今やオーディオは真空管無しでは語れないって…そこまではウソだが、進化に進化を重ねて、かなりスゴいものが出ているのは事実なのです。
 毎年、東京有楽町で秋にやっている「インターナショナルオーディオショー」や、大阪の「ハイエンドオーディオショー」などに足を運んでみればその進化やすごさが分かります。
 楽器の音色そのものを再現し、あたかもそこにボーカリストがいるかのような錯覚に陥る程のスピーカーやアンプ、実際に鳴っている音を聴けばその凄まじさはどれほどのモノか?。見て、聴いて、やっぱりオーディオはアナログじゃなきゃ〜と身震いするほどの感動モノ…。

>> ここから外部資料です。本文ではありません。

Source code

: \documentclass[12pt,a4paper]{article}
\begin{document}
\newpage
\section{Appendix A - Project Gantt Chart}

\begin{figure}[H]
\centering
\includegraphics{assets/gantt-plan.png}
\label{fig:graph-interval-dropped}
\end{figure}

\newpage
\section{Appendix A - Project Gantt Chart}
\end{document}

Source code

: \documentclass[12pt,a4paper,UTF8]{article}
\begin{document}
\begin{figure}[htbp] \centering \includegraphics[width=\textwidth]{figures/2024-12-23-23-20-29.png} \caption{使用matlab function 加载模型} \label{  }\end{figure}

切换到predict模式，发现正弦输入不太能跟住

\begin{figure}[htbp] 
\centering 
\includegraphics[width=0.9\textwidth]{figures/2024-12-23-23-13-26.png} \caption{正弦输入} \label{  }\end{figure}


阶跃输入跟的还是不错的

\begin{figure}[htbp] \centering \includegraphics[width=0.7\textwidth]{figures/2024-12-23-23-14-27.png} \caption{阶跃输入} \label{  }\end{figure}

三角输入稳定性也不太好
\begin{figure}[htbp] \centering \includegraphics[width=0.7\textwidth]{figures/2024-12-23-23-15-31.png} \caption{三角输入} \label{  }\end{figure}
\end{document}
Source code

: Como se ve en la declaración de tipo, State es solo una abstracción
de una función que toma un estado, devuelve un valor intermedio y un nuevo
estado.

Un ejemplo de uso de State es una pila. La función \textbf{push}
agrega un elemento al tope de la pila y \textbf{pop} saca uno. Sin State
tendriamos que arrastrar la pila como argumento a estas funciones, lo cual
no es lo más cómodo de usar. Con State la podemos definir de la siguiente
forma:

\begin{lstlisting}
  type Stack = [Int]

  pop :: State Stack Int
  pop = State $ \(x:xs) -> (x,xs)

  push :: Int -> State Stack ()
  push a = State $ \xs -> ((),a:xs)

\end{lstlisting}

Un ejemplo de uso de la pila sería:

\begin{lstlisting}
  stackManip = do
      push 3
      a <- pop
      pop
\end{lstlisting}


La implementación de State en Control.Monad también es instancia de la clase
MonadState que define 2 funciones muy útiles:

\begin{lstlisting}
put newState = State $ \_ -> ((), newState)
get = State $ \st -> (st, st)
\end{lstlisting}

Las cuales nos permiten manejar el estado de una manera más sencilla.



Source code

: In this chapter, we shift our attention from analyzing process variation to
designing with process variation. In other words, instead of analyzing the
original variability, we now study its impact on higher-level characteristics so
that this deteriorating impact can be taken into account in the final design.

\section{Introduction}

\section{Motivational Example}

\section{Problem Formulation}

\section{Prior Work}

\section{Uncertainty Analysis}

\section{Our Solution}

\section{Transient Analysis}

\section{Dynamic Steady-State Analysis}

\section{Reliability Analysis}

 そもそもこれらに属するオーディオ製品を創る側の発想は、例えばアンプといっても「如何に理論上数値的に高音質な製品にするか」とか、「如何にコストパフォーマンスの高い製品を創るか」なんていうのはほとんど考えておらず、その音楽製造マシーンが高級楽器のように「いかに機械的ではなく、人に心地よい音を奏でるか」「小型にするよりも、存在感があって違和感がなく、しかも高級感があるか」など所有していることに誇りが持て、他人に見せたり話したりして自慢したくなるような、つまりヲタッキーな製品創りをしているものが殆どである。

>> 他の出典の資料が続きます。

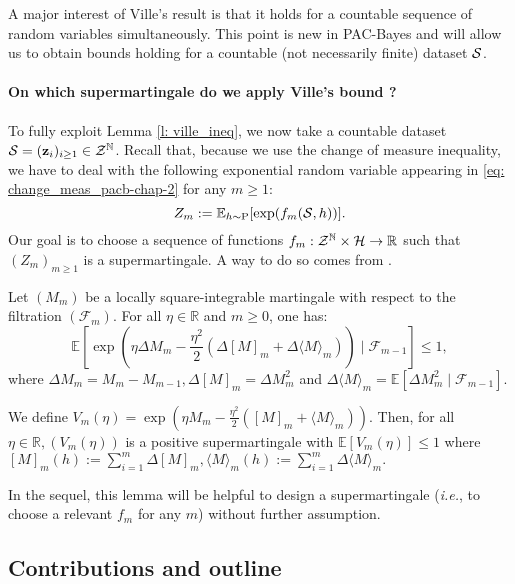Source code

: A major interest of Ville's result is that it holds for a countable sequence of random variables simultaneously. This point is new in PAC-Bayes and will allow us to obtain bounds holding for a countable (not necessarily finite) dataset $\S$.

\paragraph{On which supermartingale do we apply Ville's bound ?}

To fully exploit Lemma \ref{l: ville_ineq}, we now take a countable dataset $\S= (\z_i)_{i\geq 1}\in\mathcal{Z}^{\Nbb}$.
Recall that, because we use the change of measure inequality, we have to deal with the following exponential random variable appearing in \cref{eq: change_meas_pacb-chap-2} for any $m\geq 1$:
\[ Z_m:= \mathbb{E}_{h\sim \P}[\exp(f_m(\S,h))].   \]
Our goal is to choose a sequence of functions $f_m:\Zcal^\Nbb \times \Hcal \rightarrow \Rbb$ such that $(Z_m)_{m\geq 1}$ is a supermartingale. A way to do so comes from \citet{bercu2008exponential}.
\begin{lemma}
\label{l: bercu_touati}
Let $\left(M_{m}\right)$ be a locally square-integrable martingale with respect to the filtration $(\mathcal{F}_m)$. For all $\eta \in \mathbb{R}$ and $m \geq 0$, one has:
$$\mathbb{E}\left[\exp \left(\eta \Delta M_{m}-\frac{\eta^{2}}{2}\left(\Delta[M]_{m}+\Delta\langle M\rangle_{m}\right)\right) \mid \mathcal{F}_{m-1}\right] \leq 1,
$$
where $\Delta M_{m}=M_{m}-M_{m-1}, \Delta[M]_{m}=\Delta M_{m}^{2}$ and $\Delta\langle M\rangle_{m}=\mathbb{E}\left[\Delta M_{m}^{2} \mid \mathcal{F}_{m-1}\right]$.

We define $
V_{m}(\eta)=\exp \left(\eta M_{m}-\frac{\eta^{2}}{2}\left([M]_{m}+\langle M\rangle_{m}\right)\right) .
$
Then, for all $\eta \in \mathbb{R},\left(V_{m}(\eta)\right)$ is a positive supermartingale with $\mathbb{E}\left[V_{m}(\eta)\right] \leq 1$ where $[M]_{m}(h):=\sum_{i=1}^m \Delta[M]_{m},
\langle M\rangle_{m}(h):=\sum_{i=1}^m\Delta\langle M\rangle_{m}.$
\end{lemma}
In the sequel, this lemma will be helpful to design a supermartingale (\emph{i.e.}, to choose a relevant $f_m$ for any $m$) without further assumption.

\subsection{Contributions and outline}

 しかも、この手の製品は、かつてのオーディオ全盛の頃と異なり、天下の大メーカーはほとんど創っていない(というか創れない)。大方がハンドメイドの少量生産、それこそハウスメーカー、ガレージメーカーのような所で創っている場合が多い。つまり少数精鋭なのである。
 創っている現場に行けばその凄じさがわかる。国内外の部品メーカーから届いた各出荷メーカーの製品基準値内には合致している数百数千の部品の中から、今度はそのオーディオメーカーが独自に設けた基準に合致するもののみに選り分ける。しかも、1個ずつ手作業で…。
 レコードカートリッジの場合もそうだ。ルーペを覗きながら微弱電流をキャチする数ミリの部品の周りに、零点何ミリかの直径の線を何十回、何百回と手作業で捲いていく。正に神業である。
 本当に良い製品を創ろうとすればこれらの労力は製造工程上必要不可欠だとの事で、これではどうみても安く創れる訳がないのである。
 グラスマスターという四百万円程する超弩級真空管アンプや、ライラというブランドの数十万円クラスのレコードカートリッジ、さらに最近では、KISOアコースティックという会社で創っているとってもチビなのに百三十万円もするスピーカーなどなど…どれもまさに音の芸術品だ。
 音を聴いたり触ったりなでたり。値段もスゴいが、やっぱり音が凄い。
 本当にいいモノはやっぱりいいのです。ウットリします。憧れます。